Listed entries:
────────

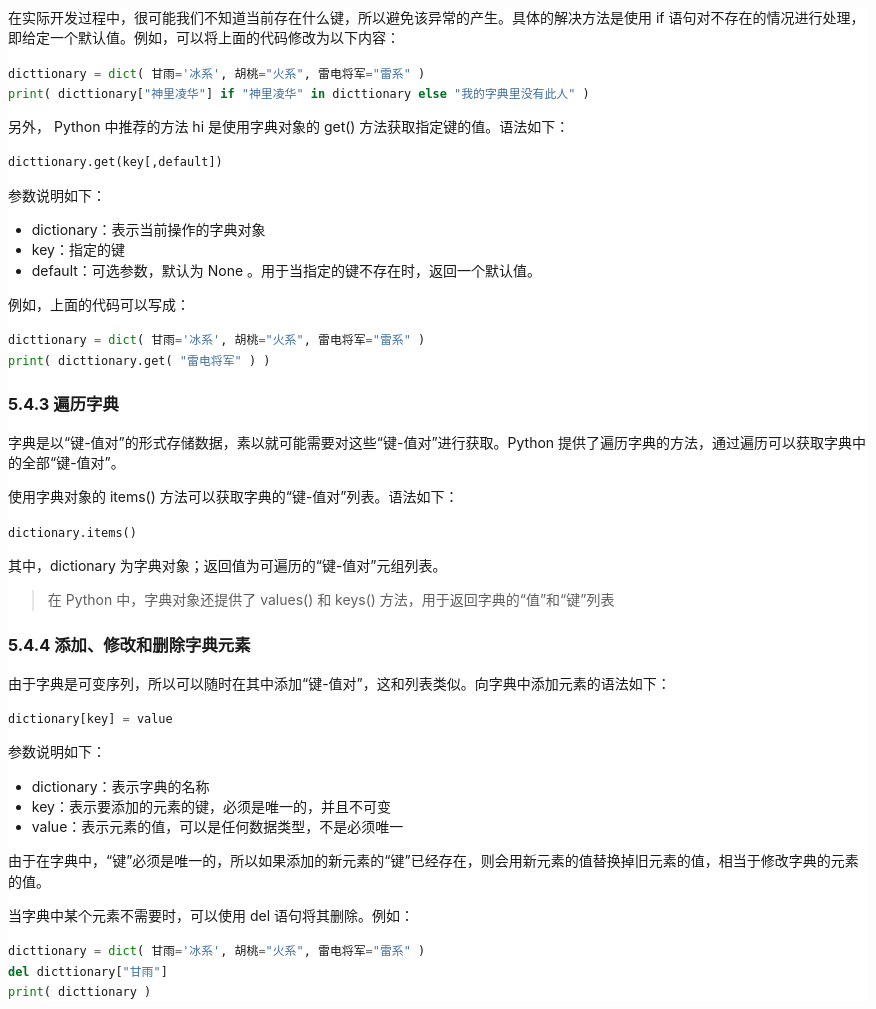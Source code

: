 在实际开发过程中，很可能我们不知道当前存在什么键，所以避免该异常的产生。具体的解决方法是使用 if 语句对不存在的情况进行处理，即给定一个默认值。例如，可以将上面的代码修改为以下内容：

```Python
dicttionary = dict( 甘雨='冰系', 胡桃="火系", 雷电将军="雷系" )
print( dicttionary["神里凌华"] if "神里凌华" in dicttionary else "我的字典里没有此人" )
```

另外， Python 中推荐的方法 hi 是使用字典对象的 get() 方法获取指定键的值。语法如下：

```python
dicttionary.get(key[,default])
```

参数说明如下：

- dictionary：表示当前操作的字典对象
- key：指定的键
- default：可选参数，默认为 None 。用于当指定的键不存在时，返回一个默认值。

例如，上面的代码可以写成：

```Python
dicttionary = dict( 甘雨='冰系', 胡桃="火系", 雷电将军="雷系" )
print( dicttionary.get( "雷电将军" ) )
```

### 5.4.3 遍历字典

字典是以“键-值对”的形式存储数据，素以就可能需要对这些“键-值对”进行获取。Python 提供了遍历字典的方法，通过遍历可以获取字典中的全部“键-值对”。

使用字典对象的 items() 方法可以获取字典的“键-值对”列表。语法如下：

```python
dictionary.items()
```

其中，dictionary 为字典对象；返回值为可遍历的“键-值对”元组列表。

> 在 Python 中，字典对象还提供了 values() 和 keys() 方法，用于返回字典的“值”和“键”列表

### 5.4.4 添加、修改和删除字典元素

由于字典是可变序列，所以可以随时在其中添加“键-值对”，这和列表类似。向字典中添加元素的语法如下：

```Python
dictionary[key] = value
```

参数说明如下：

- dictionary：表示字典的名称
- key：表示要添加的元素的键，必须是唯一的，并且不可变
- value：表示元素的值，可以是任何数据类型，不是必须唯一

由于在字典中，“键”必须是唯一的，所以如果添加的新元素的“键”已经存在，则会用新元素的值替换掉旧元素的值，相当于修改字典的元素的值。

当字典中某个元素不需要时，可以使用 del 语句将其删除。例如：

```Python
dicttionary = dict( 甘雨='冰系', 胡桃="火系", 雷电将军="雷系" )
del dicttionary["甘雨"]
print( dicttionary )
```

────────

What to do:
Take the material above and set it down exactly, minus the images.

Exercise result:
Source code

: 在实际开发过程中，很可能我们不知道当前存在什么键，所以避免该异常的产生。具体的解决方法是使用 if 语句对不存在的情况进行处理，即给定一个默认值。例如，可以将上面的代码修改为以下内容：

```Python
dicttionary = dict( 甘雨='冰系', 胡桃="火系", 雷电将军="雷系" )
print( dicttionary["神里凌华"] if "神里凌华" in dicttionary else "我的字典里没有此人" )
```

另外， Python 中推荐的方法 hi 是使用字典对象的 get() 方法获取指定键的值。语法如下：

```python
dicttionary.get(key[,default])
```

参数说明如下：

- dictionary：表示当前操作的字典对象
- key：指定的键
- default：可选参数，默认为 None 。用于当指定的键不存在时，返回一个默认值。

例如，上面的代码可以写成：

```Python
dicttionary = dict( 甘雨='冰系', 胡桃="火系", 雷电将军="雷系" )
print( dicttionary.get( "雷电将军" ) )
```

### 5.4.3 遍历字典

字典是以“键-值对”的形式存储数据，素以就可能需要对这些“键-值对”进行获取。Python 提供了遍历字典的方法，通过遍历可以获取字典中的全部“键-值对”。

使用字典对象的 items() 方法可以获取字典的“键-值对”列表。语法如下：

```python
dictionary.items()
```

其中，dictionary 为字典对象；返回值为可遍历的“键-值对”元组列表。

> 在 Python 中，字典对象还提供了 values() 和 keys() 方法，用于返回字典的“值”和“键”列表

### 5.4.4 添加、修改和删除字典元素

由于字典是可变序列，所以可以随时在其中添加“键-值对”，这和列表类似。向字典中添加元素的语法如下：

```Python
dictionary[key] = value
```

参数说明如下：

- dictionary：表示字典的名称
- key：表示要添加的元素的键，必须是唯一的，并且不可变
- value：表示元素的值，可以是任何数据类型，不是必须唯一

由于在字典中，“键”必须是唯一的，所以如果添加的新元素的“键”已经存在，则会用新元素的值替换掉旧元素的值，相当于修改字典的元素的值。

当字典中某个元素不需要时，可以使用 del 语句将其删除。例如：

```Python
dicttionary = dict( 甘雨='冰系', 胡桃="火系", 雷电将军="雷系" )
del dicttionary["甘雨"]
print( dicttionary )
```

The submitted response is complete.